Check every line of the entries that follow, and copy the ones containing "projeto".

++++ EXTRACTED DATA

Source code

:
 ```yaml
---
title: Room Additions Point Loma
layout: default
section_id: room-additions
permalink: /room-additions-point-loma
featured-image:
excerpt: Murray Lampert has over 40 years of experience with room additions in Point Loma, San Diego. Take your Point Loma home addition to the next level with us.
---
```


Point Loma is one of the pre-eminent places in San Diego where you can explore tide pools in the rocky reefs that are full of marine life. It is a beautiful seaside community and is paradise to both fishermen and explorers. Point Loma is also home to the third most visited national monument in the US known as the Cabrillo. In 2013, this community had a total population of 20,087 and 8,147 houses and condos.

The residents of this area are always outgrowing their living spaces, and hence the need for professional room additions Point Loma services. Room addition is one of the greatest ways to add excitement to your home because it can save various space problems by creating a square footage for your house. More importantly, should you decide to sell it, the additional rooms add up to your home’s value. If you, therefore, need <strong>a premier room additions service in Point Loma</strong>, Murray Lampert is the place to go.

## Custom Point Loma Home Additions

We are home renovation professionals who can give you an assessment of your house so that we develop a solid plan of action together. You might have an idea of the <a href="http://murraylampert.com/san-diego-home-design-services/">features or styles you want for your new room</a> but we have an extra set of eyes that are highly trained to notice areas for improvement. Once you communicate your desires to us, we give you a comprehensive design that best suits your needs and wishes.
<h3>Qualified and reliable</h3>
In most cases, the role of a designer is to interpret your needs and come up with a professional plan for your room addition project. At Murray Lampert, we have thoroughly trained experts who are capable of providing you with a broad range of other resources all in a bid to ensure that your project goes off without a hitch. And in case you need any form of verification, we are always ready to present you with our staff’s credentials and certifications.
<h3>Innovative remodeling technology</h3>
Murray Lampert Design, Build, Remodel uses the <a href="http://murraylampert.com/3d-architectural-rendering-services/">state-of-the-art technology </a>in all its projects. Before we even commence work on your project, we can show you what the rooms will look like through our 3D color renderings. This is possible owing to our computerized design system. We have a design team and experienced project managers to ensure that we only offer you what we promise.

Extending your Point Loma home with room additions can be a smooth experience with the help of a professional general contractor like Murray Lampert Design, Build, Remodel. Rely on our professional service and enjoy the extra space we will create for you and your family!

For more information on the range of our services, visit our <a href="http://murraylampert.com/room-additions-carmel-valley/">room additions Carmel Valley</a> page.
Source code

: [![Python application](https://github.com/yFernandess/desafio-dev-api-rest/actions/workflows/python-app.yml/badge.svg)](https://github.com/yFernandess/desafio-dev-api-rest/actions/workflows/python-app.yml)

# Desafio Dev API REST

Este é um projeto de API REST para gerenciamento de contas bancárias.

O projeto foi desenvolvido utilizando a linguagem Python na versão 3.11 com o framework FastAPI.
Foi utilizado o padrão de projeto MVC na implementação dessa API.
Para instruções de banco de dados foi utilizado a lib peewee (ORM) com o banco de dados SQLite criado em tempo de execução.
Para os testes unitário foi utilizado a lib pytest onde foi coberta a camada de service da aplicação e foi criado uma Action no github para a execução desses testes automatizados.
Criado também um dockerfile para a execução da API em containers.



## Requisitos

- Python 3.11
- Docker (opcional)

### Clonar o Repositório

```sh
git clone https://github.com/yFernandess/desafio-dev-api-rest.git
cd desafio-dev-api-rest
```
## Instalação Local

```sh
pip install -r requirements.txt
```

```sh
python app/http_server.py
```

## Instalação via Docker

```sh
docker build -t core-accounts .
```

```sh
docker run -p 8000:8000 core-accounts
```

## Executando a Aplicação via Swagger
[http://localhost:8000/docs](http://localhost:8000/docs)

++++++++

EXERCISE RESULT -
Este é um projeto de API REST para gerenciamento de contas bancárias.
O projeto foi desenvolvido utilizando a linguagem Python na versão 3.11 com o framework FastAPI.
Foi utilizado o padrão de projeto MVC na implementação dessa API.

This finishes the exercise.